# [Work task]
The records below are to be returned word for word, with pictures left out.

# [Source information]
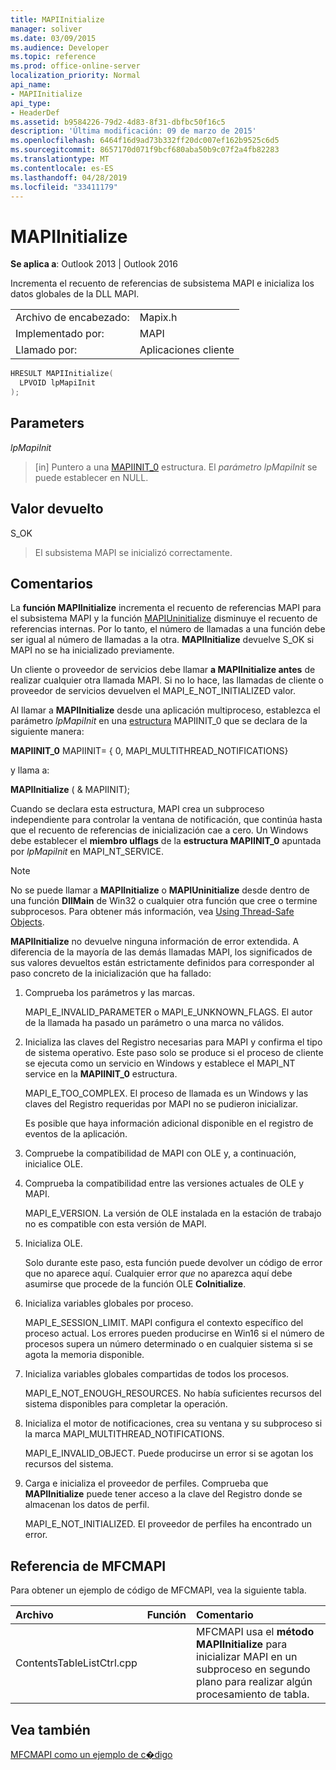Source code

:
 ```yaml
---
title: MAPIInitialize
manager: soliver
ms.date: 03/09/2015
ms.audience: Developer
ms.topic: reference
ms.prod: office-online-server
localization_priority: Normal
api_name:
- MAPIInitialize
api_type:
- HeaderDef
ms.assetid: b9584226-79d2-4d83-8f31-dbfbc50f16c5
description: 'Última modificación: 09 de marzo de 2015'
ms.openlocfilehash: 6464f16d9ad73b332ff20dc007ef162b9525c6d5
ms.sourcegitcommit: 8657170d071f9bcf680aba50b9c07f2a4fb82283
ms.translationtype: MT
ms.contentlocale: es-ES
ms.lasthandoff: 04/28/2019
ms.locfileid: "33411179"
---
```

# <a name="mapiinitialize"></a>MAPIInitialize

  
  
**Se aplica a**: Outlook 2013 | Outlook 2016 
  
Incrementa el recuento de referencias de subsistema MAPI e inicializa los datos globales de la DLL MAPI. 
  
|||
|:-----|:-----|
|Archivo de encabezado:  <br/> |Mapix.h  <br/> |
|Implementado por:  <br/> |MAPI  <br/> |
|Llamado por:  <br/> |Aplicaciones cliente  <br/> |
   
```cpp
HRESULT MAPIInitialize(
  LPVOID lpMapiInit
);
```

## <a name="parameters"></a>Parameters

 _lpMapiInit_
  
> [in] Puntero a una [MAPIINIT_0](mapiinit_0.md) estructura. El  _parámetro lpMapiInit_ se puede establecer en NULL. 
    
## <a name="return-value"></a>Valor devuelto

S_OK 
  
> El subsistema MAPI se inicializó correctamente.
    
## <a name="remarks"></a>Comentarios

La **función MAPIInitialize** incrementa el recuento de referencias MAPI para el subsistema MAPI y la función [MAPIUninitialize](mapiuninitialize.md) disminuye el recuento de referencias internas. Por lo tanto, el número de llamadas a una función debe ser igual al número de llamadas a la otra. **MAPIInitialize** devuelve S_OK si MAPI no se ha inicializado previamente. 
  
Un cliente o proveedor de servicios debe llamar **a MAPIInitialize antes** de realizar cualquier otra llamada MAPI. Si no lo hace, las llamadas de cliente o proveedor de servicios devuelven el MAPI_E_NOT_INITIALIZED valor. 
  
Al llamar a **MAPIInitialize** desde una aplicación multiproceso, establezca el parámetro  _lpMapiInit_ en una [estructura](mapiinit_0.md) MAPIINIT_0 que se declara de la siguiente manera: 
  
 **MAPIINIT_0** MAPIINIT= { 0, MAPI_MULTITHREAD_NOTIFICATIONS} 
  
y llama a: 
  
 **MAPIInitialize** ( &amp; MAPIINIT); 
  
Cuando se declara esta estructura, MAPI crea un subproceso independiente para controlar la ventana de notificación, que continúa hasta que el recuento de referencias de inicialización cae a cero. Un Windows debe establecer el **miembro ulflags** de la **estructura MAPIINIT_0** apuntada por _lpMapiInit_ en MAPI_NT_SERVICE. 
  
> [!NOTE]
> No se puede llamar a **MAPIInitialize** o **MAPIUninitialize** desde dentro de una función **DllMain** de Win32 o cualquier otra función que cree o termine subprocesos. Para obtener más información, vea [Using Thread-Safe Objects](using-thread-safe-objects.md). 
  
 **MAPIInitialize** no devuelve ninguna información de error extendida. A diferencia de la mayoría de las demás llamadas MAPI, los significados de sus valores devueltos están estrictamente definidos para corresponder al paso concreto de la inicialización que ha fallado: 
  
1. Comprueba los parámetros y las marcas.
    
    MAPI_E_INVALID_PARAMETER o MAPI_E_UNKNOWN_FLAGS. El autor de la llamada ha pasado un parámetro o una marca no válidos.
    
2. Inicializa las claves del Registro necesarias para MAPI y confirma el tipo de sistema operativo. Este paso solo se produce si el proceso de cliente se ejecuta como un servicio en Windows y establece el MAPI_NT service en la **MAPIINIT_0** estructura. 
    
    MAPI_E_TOO_COMPLEX. El proceso de llamada es un Windows y las claves del Registro requeridas por MAPI no se pudieron inicializar. 
    
    Es posible que haya información adicional disponible en el registro de eventos de la aplicación.
    
3. Compruebe la compatibilidad de MAPI con OLE y, a continuación, inicialice OLE.
    
1. Comprueba la compatibilidad entre las versiones actuales de OLE y MAPI. 
    
    MAPI_E_VERSION. La versión de OLE instalada en la estación de trabajo no es compatible con esta versión de MAPI.
    
2. Inicializa OLE. 
    
    Solo durante este paso, esta función puede devolver un código de error que no aparece aquí. Cualquier error  _que_ no aparezca aquí debe asumirse que procede de la función OLE **CoInitialize**.
    
4. Inicializa variables globales por proceso.
    
    MAPI_E_SESSION_LIMIT. MAPI configura el contexto específico del proceso actual. Los errores pueden producirse en Win16 si el número de procesos supera un número determinado o en cualquier sistema si se agota la memoria disponible.
    
5. Inicializa variables globales compartidas de todos los procesos.
    
    MAPI_E_NOT_ENOUGH_RESOURCES. No había suficientes recursos del sistema disponibles para completar la operación.
    
6. Inicializa el motor de notificaciones, crea su ventana y su subproceso si la marca MAPI_MULTITHREAD_NOTIFICATIONS. 
    
    MAPI_E_INVALID_OBJECT. Puede producirse un error si se agotan los recursos del sistema. 
    
7. Carga e inicializa el proveedor de perfiles. Comprueba que **MAPIInitialize** puede tener acceso a la clave del Registro donde se almacenan los datos de perfil. 
    
    MAPI_E_NOT_INITIALIZED. El proveedor de perfiles ha encontrado un error. 
    
## <a name="mfcmapi-reference"></a>Referencia de MFCMAPI

Para obtener un ejemplo de código de MFCMAPI, vea la siguiente tabla.
  
|**Archivo**|**Función**|**Comentario**|
|:-----|:-----|:-----|
|ContentsTableListCtrl.cpp  <br/> ||MFCMAPI usa el **método MAPIInitialize** para inicializar MAPI en un subproceso en segundo plano para realizar algún procesamiento de tabla.  <br/> |
   
## <a name="see-also"></a>Vea también



[MFCMAPI como un ejemplo de c�digo](mfcmapi-as-a-code-sample.md)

# [Exercise result]
Source code

:
 ```yaml
---
title: MAPIInitialize
manager: soliver
ms.date: 03/09/2015
ms.audience: Developer
ms.topic: reference
ms.prod: office-online-server
localization_priority: Normal
api_name:
- MAPIInitialize
api_type:
- HeaderDef
ms.assetid: b9584226-79d2-4d83-8f31-dbfbc50f16c5
description: 'Última modificación: 09 de marzo de 2015'
ms.openlocfilehash: 6464f16d9ad73b332ff20dc007ef162b9525c6d5
ms.sourcegitcommit: 8657170d071f9bcf680aba50b9c07f2a4fb82283
ms.translationtype: MT
ms.contentlocale: es-ES
ms.lasthandoff: 04/28/2019
ms.locfileid: "33411179"
---
```

# <a name="mapiinitialize"></a>MAPIInitialize

  
  
**Se aplica a**: Outlook 2013 | Outlook 2016 
  
Incrementa el recuento de referencias de subsistema MAPI e inicializa los datos globales de la DLL MAPI. 
  
|||
|:-----|:-----|
|Archivo de encabezado:  <br/> |Mapix.h  <br/> |
|Implementado por:  <br/> |MAPI  <br/> |
|Llamado por:  <br/> |Aplicaciones cliente  <br/> |
   
```cpp
HRESULT MAPIInitialize(
  LPVOID lpMapiInit
);
```

## <a name="parameters"></a>Parameters

 _lpMapiInit_
  
> [in] Puntero a una [MAPIINIT_0](mapiinit_0.md) estructura. El  _parámetro lpMapiInit_ se puede establecer en NULL. 
    
## <a name="return-value"></a>Valor devuelto

S_OK 
  
> El subsistema MAPI se inicializó correctamente.
    
## <a name="remarks"></a>Comentarios

La **función MAPIInitialize** incrementa el recuento de referencias MAPI para el subsistema MAPI y la función [MAPIUninitialize](mapiuninitialize.md) disminuye el recuento de referencias internas. Por lo tanto, el número de llamadas a una función debe ser igual al número de llamadas a la otra. **MAPIInitialize** devuelve S_OK si MAPI no se ha inicializado previamente. 
  
Un cliente o proveedor de servicios debe llamar **a MAPIInitialize antes** de realizar cualquier otra llamada MAPI. Si no lo hace, las llamadas de cliente o proveedor de servicios devuelven el MAPI_E_NOT_INITIALIZED valor. 
  
Al llamar a **MAPIInitialize** desde una aplicación multiproceso, establezca el parámetro  _lpMapiInit_ en una [estructura](mapiinit_0.md) MAPIINIT_0 que se declara de la siguiente manera: 
  
 **MAPIINIT_0** MAPIINIT= { 0, MAPI_MULTITHREAD_NOTIFICATIONS} 
  
y llama a: 
  
 **MAPIInitialize** ( &amp; MAPIINIT); 
  
Cuando se declara esta estructura, MAPI crea un subproceso independiente para controlar la ventana de notificación, que continúa hasta que el recuento de referencias de inicialización cae a cero. Un Windows debe establecer el **miembro ulflags** de la **estructura MAPIINIT_0** apuntada por _lpMapiInit_ en MAPI_NT_SERVICE. 
  
> [!NOTE]
> No se puede llamar a **MAPIInitialize** o **MAPIUninitialize** desde dentro de una función **DllMain** de Win32 o cualquier otra función que cree o termine subprocesos. Para obtener más información, vea [Using Thread-Safe Objects](using-thread-safe-objects.md). 
  
 **MAPIInitialize** no devuelve ninguna información de error extendida. A diferencia de la mayoría de las demás llamadas MAPI, los significados de sus valores devueltos están estrictamente definidos para corresponder al paso concreto de la inicialización que ha fallado: 
  
1. Comprueba los parámetros y las marcas.
    
    MAPI_E_INVALID_PARAMETER o MAPI_E_UNKNOWN_FLAGS. El autor de la llamada ha pasado un parámetro o una marca no válidos.
    
2. Inicializa las claves del Registro necesarias para MAPI y confirma el tipo de sistema operativo. Este paso solo se produce si el proceso de cliente se ejecuta como un servicio en Windows y establece el MAPI_NT service en la **MAPIINIT_0** estructura. 
    
    MAPI_E_TOO_COMPLEX. El proceso de llamada es un Windows y las claves del Registro requeridas por MAPI no se pudieron inicializar. 
    
    Es posible que haya información adicional disponible en el registro de eventos de la aplicación.
    
3. Compruebe la compatibilidad de MAPI con OLE y, a continuación, inicialice OLE.
    
1. Comprueba la compatibilidad entre las versiones actuales de OLE y MAPI. 
    
    MAPI_E_VERSION. La versión de OLE instalada en la estación de trabajo no es compatible con esta versión de MAPI.
    
2. Inicializa OLE. 
    
    Solo durante este paso, esta función puede devolver un código de error que no aparece aquí. Cualquier error  _que_ no aparezca aquí debe asumirse que procede de la función OLE **CoInitialize**.
    
4. Inicializa variables globales por proceso.
    
    MAPI_E_SESSION_LIMIT. MAPI configura el contexto específico del proceso actual. Los errores pueden producirse en Win16 si el número de procesos supera un número determinado o en cualquier sistema si se agota la memoria disponible.
    
5. Inicializa variables globales compartidas de todos los procesos.
    
    MAPI_E_NOT_ENOUGH_RESOURCES. No había suficientes recursos del sistema disponibles para completar la operación.
    
6. Inicializa el motor de notificaciones, crea su ventana y su subproceso si la marca MAPI_MULTITHREAD_NOTIFICATIONS. 
    
    MAPI_E_INVALID_OBJECT. Puede producirse un error si se agotan los recursos del sistema. 
    
7. Carga e inicializa el proveedor de perfiles. Comprueba que **MAPIInitialize** puede tener acceso a la clave del Registro donde se almacenan los datos de perfil. 
    
    MAPI_E_NOT_INITIALIZED. El proveedor de perfiles ha encontrado un error. 
    
## <a name="mfcmapi-reference"></a>Referencia de MFCMAPI

Para obtener un ejemplo de código de MFCMAPI, vea la siguiente tabla.
  
|**Archivo**|**Función**|**Comentario**|
|:-----|:-----|:-----|
|ContentsTableListCtrl.cpp  <br/> ||MFCMAPI usa el **método MAPIInitialize** para inicializar MAPI en un subproceso en segundo plano para realizar algún procesamiento de tabla.  <br/> |
   
## <a name="see-also"></a>Vea también



[MFCMAPI como un ejemplo de c�digo](mfcmapi-as-a-code-sample.md)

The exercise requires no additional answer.